That's the dismal finding of a recent report concluding that economic analysis had little substantial impact on decisions made by regulators. The assessment is important because the White House budget office estimates that major rules can cost industry $40 billion annually, while benefits to society from regulation can range from $94 billion to $449 billion a year.
The conclusion by the AEI-Brookings Joint Center for Regulatory Studies underscores the continued disagreement over the relative value of regulation and the role that cost-benefit analysis should play in making politically sensitive decisions, such as writing clean-air rules...
Economic analysis has been a key tool in making regulatory policy since 1981, when Ronald Reagan became president, with cost-benefit reviews increasingly being applied to initiatives.
The idea is to assign monetary values to regulation, such as installing pollution-control technology or overhauling assembly lines to avoid repetitive-motion injuries to workers. That number is then weighed against benefits, such as how many illnesses could be avoided or lives saved.

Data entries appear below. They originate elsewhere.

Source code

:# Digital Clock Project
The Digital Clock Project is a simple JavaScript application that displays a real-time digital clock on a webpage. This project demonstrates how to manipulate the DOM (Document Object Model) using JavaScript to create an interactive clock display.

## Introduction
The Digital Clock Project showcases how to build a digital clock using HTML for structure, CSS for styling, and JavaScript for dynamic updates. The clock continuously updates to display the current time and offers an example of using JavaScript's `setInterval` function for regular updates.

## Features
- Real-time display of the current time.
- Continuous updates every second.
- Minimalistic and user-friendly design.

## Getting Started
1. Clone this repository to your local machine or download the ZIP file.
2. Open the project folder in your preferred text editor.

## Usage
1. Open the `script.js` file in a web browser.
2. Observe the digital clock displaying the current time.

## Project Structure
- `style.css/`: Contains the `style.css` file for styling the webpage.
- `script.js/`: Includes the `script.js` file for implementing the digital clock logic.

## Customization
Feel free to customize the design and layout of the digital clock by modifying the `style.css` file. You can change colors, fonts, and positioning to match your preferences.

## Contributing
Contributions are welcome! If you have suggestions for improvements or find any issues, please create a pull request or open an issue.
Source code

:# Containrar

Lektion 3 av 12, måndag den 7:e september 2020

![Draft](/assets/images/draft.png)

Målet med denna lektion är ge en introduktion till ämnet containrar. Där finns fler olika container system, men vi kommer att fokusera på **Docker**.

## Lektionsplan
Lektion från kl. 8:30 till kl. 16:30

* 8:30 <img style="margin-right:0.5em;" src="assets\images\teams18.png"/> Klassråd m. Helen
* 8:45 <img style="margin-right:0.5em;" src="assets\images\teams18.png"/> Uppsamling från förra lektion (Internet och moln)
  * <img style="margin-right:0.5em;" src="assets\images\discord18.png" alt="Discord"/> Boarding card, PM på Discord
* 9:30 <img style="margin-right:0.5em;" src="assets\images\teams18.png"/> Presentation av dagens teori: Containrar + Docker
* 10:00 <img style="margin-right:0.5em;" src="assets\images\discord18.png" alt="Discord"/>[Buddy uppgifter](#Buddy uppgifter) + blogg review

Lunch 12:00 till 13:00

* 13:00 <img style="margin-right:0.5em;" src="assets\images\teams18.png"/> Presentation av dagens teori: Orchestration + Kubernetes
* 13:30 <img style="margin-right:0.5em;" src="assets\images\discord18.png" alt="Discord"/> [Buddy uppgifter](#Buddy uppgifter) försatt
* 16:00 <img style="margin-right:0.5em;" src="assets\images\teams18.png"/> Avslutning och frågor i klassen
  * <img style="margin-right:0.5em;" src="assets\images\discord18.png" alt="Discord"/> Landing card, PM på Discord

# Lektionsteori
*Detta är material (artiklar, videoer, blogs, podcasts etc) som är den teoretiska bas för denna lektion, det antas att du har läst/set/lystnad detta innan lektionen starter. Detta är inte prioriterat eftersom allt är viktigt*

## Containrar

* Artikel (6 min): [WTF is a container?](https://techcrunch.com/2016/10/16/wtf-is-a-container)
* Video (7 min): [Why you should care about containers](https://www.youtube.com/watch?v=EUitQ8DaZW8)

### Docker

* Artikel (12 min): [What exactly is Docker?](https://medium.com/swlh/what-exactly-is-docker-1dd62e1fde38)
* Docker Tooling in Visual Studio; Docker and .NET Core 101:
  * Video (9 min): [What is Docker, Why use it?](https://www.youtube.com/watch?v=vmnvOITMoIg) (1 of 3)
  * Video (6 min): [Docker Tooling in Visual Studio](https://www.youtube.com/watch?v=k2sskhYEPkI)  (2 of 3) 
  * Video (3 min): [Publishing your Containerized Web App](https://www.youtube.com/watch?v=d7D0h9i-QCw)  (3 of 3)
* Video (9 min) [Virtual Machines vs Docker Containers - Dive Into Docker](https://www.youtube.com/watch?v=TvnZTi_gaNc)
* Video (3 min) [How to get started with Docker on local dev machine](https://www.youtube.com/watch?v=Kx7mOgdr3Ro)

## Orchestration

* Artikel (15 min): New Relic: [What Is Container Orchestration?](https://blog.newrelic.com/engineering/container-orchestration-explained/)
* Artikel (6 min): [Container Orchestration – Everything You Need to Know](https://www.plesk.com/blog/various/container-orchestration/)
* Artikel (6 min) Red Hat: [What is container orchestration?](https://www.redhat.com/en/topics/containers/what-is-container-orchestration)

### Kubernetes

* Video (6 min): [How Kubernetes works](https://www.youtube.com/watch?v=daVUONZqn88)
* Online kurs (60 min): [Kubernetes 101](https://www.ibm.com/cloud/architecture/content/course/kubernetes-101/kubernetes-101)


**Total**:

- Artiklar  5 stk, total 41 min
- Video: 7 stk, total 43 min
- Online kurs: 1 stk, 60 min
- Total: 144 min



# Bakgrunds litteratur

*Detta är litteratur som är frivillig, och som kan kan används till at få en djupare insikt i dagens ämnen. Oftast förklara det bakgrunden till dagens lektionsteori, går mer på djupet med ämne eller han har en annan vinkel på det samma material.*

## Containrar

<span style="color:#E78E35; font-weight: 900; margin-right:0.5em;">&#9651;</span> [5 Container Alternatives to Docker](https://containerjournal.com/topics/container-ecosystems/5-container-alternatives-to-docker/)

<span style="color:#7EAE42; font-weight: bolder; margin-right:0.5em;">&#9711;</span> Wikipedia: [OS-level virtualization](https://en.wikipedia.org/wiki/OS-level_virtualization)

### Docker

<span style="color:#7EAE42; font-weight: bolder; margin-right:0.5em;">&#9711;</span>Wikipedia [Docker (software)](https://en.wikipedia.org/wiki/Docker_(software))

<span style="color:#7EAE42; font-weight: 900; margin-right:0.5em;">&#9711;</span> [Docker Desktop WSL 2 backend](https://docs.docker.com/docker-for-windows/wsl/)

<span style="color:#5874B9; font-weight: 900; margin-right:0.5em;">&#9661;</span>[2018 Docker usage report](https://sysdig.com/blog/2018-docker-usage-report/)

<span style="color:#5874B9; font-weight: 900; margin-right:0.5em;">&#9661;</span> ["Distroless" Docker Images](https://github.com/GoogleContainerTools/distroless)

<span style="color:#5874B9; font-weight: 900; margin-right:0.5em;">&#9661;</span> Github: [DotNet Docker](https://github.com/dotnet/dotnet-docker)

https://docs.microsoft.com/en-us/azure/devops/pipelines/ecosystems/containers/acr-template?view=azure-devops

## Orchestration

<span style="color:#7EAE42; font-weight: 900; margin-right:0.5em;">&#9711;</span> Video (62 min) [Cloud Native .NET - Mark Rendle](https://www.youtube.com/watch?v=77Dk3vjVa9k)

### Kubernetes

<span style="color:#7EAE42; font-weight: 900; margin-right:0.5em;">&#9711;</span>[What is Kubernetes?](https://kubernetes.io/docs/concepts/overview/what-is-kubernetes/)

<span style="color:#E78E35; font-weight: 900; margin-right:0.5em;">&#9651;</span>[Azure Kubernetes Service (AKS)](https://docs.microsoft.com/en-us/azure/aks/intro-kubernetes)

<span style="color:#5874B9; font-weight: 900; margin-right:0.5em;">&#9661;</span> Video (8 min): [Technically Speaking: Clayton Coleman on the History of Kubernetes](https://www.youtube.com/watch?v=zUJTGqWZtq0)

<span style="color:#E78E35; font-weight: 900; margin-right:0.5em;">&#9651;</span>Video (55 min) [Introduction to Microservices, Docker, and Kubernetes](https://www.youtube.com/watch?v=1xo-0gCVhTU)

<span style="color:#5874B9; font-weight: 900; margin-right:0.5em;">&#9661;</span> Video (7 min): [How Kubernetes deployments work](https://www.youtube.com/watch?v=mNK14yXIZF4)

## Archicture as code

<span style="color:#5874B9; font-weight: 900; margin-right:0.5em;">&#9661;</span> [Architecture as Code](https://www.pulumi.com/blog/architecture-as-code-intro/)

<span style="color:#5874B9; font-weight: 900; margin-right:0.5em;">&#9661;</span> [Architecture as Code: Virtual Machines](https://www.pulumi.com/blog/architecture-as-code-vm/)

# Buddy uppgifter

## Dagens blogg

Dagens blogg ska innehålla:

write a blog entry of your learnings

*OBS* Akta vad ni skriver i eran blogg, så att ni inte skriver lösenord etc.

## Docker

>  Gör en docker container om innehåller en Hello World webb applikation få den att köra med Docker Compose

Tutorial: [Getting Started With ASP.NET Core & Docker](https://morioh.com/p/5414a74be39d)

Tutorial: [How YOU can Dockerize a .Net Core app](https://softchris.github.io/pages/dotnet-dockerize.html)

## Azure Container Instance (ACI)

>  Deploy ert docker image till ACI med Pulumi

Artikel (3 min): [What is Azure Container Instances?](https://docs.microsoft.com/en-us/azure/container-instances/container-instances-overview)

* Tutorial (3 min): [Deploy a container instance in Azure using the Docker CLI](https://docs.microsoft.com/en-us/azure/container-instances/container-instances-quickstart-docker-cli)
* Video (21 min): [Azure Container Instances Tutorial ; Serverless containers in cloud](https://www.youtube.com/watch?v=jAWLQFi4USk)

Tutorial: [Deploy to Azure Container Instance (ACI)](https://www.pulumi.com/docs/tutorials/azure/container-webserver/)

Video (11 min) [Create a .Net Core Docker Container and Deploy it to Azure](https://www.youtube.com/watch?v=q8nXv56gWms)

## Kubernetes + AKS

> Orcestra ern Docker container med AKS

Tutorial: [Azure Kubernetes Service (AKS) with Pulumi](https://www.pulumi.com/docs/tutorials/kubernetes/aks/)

Although the report's general assessment is gloomy, it suggests that putting rules under an economic microscope is worthwhile since analysis can save billions of dollars at the margins.
‘It certainly does matter in selected instances,’ said Robert W. Hahn, a scholar at the American Enterprise Institute and co-author of the report with Paul C. Tetlock, an assistant professor at the University of Texas at Austin. ‘Our findings suggest that government regulatory analyses are a lot like chicken soup: They typically do no harm, and in some instances, they help a lot.’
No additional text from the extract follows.